═══ RECORD EXCERPTS ═══
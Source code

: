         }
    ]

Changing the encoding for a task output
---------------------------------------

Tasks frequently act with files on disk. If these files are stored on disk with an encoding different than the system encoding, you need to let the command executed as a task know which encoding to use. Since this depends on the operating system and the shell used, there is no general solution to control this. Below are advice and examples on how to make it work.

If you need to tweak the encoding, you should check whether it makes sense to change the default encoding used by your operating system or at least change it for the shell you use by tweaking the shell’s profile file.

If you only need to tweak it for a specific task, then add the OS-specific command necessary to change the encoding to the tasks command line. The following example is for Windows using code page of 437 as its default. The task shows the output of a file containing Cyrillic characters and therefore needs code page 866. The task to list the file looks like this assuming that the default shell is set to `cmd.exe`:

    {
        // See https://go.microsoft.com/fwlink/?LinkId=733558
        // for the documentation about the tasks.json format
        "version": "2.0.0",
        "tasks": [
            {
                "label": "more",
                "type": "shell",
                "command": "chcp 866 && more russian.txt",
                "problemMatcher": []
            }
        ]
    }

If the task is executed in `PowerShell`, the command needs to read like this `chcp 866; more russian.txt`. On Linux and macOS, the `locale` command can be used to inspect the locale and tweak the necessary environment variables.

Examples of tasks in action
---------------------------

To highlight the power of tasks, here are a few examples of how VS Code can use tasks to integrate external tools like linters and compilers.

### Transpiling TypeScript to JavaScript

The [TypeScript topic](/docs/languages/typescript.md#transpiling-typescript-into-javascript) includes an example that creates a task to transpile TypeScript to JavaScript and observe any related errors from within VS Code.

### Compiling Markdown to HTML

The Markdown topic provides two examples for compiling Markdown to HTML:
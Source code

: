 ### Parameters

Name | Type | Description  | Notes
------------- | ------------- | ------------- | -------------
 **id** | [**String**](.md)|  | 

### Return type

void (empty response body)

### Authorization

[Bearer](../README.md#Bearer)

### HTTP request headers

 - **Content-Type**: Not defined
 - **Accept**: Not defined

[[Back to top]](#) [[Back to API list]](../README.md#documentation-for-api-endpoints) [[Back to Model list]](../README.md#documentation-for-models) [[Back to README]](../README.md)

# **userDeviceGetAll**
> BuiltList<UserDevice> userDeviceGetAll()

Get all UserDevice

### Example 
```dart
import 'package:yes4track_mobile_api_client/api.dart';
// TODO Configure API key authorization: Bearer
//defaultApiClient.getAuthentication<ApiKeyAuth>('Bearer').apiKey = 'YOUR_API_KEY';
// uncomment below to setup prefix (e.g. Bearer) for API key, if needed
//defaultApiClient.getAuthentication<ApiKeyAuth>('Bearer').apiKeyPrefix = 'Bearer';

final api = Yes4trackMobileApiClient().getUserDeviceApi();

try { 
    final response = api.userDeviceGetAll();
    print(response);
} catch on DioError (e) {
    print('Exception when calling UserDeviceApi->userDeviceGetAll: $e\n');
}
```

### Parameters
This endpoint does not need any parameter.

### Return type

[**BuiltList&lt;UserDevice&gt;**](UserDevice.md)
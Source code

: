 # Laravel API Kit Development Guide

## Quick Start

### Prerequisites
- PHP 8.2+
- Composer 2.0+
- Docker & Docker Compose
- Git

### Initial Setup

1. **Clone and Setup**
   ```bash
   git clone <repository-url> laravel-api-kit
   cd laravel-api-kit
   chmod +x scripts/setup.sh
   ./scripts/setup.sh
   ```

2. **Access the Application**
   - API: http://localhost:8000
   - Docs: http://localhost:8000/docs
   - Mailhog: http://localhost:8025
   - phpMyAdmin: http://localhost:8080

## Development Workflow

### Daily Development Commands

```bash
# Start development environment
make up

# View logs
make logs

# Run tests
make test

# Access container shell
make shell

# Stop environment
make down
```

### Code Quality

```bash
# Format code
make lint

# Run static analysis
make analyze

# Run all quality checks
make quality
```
═══
> [WHAT IS REQUIRED]
Give the number of lines in the data above that contain the word "used", with no accompanying text.

> [ANSWER SPACE]
3